Why do we drink, asks Kate Julian in The Atlantic. One answer is “because it is fun”. But in a new book, Edward Slingerland argues that getting buzzed helped humans to build civilisation from the ground up.
Ten million years ago, a genetic mutation boosted our monkey ancestors’ alcohol metabolism. Fermenting fruit on the forest floor suddenly became a lot more appealing: animals that could handle their drink were rewarded with calories. “In the evolutionary hunger games, the drunk apes beat the sober ones.”
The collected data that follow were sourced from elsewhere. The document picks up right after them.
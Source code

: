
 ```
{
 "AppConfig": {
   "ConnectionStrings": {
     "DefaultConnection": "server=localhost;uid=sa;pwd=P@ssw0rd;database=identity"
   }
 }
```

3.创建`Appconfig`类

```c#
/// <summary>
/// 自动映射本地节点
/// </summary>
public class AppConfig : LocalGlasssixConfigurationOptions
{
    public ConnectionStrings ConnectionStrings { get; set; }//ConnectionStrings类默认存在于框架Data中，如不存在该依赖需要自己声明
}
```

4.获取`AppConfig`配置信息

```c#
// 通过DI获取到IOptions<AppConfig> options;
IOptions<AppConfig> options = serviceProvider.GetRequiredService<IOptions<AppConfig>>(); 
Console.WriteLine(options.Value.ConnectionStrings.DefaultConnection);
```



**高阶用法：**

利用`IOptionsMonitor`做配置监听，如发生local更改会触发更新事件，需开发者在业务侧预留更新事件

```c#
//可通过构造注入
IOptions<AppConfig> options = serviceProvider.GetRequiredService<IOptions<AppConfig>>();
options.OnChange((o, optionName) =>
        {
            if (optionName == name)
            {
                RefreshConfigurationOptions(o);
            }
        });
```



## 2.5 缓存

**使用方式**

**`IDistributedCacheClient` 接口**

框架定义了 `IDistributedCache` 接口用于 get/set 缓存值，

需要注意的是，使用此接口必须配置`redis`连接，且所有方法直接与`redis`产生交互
More answers lie under the enormous stone slabs of Gobekli Tepe, a ruined temple in Turkey that dates back to 10,000BC. No one lived or farmed there, but the remains of drinking vats suggest hunter-gatherers travelled miles to “get truly hammered”. “Periodic alcohol-fuelled feasts” were the glue that held this culture together.
Like many things that bring humans together – laughter, dancing, singing, storytelling, sex, religious rituals – drinking releases endorphins. And it’s a virtuous circle: alcohol also facilitates bonding. Obviously there are possible side effects, including rowdiness and ill health. But over the years alcohol’s dark side has been “outweighed by some serious advantages”. In the end, “the drunk tribes beat the sober ones”.